(Items from a dataset)
━━━━━━━━━━
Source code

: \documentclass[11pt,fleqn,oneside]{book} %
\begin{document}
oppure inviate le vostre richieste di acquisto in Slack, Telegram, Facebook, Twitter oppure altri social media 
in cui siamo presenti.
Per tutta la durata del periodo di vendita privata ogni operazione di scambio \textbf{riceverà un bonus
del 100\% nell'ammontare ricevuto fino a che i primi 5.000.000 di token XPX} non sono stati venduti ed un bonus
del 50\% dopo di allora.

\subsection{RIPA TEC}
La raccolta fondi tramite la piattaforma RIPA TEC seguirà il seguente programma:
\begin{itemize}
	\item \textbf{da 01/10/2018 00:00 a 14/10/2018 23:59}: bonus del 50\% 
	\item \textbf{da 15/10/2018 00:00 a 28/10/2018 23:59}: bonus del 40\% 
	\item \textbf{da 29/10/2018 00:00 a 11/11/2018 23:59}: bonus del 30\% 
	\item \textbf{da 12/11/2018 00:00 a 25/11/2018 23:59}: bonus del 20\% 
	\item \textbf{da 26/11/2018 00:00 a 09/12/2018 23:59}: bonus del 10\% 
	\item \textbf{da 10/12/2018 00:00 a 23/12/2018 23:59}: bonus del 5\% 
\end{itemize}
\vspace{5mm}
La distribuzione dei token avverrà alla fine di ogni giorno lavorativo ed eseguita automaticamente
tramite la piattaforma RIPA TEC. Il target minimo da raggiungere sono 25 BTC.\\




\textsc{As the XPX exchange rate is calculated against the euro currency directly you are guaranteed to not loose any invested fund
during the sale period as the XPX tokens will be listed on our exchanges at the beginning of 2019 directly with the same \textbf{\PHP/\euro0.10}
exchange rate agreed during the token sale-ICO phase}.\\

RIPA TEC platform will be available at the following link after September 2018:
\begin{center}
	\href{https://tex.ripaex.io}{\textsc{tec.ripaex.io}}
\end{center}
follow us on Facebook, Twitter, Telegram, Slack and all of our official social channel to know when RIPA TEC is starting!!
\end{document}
━━━━━━━━━━
» TASK INSTRUCTIONS
All the records above must be transcribed without a single change to any word.

» SOLUTION TO THE PROBLEM
Source code

: \documentclass[11pt,fleqn,oneside]{book} %
\begin{document}
oppure inviate le vostre richieste di acquisto in Slack, Telegram, Facebook, Twitter oppure altri social media 
in cui siamo presenti.
Per tutta la durata del periodo di vendita privata ogni operazione di scambio \textbf{riceverà un bonus
del 100\% nell'ammontare ricevuto fino a che i primi 5.000.000 di token XPX} non sono stati venduti ed un bonus
del 50\% dopo di allora.

\subsection{RIPA TEC}
La raccolta fondi tramite la piattaforma RIPA TEC seguirà il seguente programma:
\begin{itemize}
	\item \textbf{da 01/10/2018 00:00 a 14/10/2018 23:59}: bonus del 50\% 
	\item \textbf{da 15/10/2018 00:00 a 28/10/2018 23:59}: bonus del 40\% 
	\item \textbf{da 29/10/2018 00:00 a 11/11/2018 23:59}: bonus del 30\% 
	\item \textbf{da 12/11/2018 00:00 a 25/11/2018 23:59}: bonus del 20\% 
	\item \textbf{da 26/11/2018 00:00 a 09/12/2018 23:59}: bonus del 10\% 
	\item \textbf{da 10/12/2018 00:00 a 23/12/2018 23:59}: bonus del 5\% 
\end{itemize}
\vspace{5mm}
La distribuzione dei token avverrà alla fine di ogni giorno lavorativo ed eseguita automaticamente
tramite la piattaforma RIPA TEC. Il target minimo da raggiungere sono 25 BTC.\\




\textsc{As the XPX exchange rate is calculated against the euro currency directly you are guaranteed to not loose any invested fund
during the sale period as the XPX tokens will be listed on our exchanges at the beginning of 2019 directly with the same \textbf{\PHP/\euro0.10}
exchange rate agreed during the token sale-ICO phase}.\\

RIPA TEC platform will be available at the following link after September 2018:
\begin{center}
	\href{https://tex.ripaex.io}{\textsc{tec.ripaex.io}}
\end{center}
follow us on Facebook, Twitter, Telegram, Slack and all of our official social channel to know when RIPA TEC is starting!!
\end{document}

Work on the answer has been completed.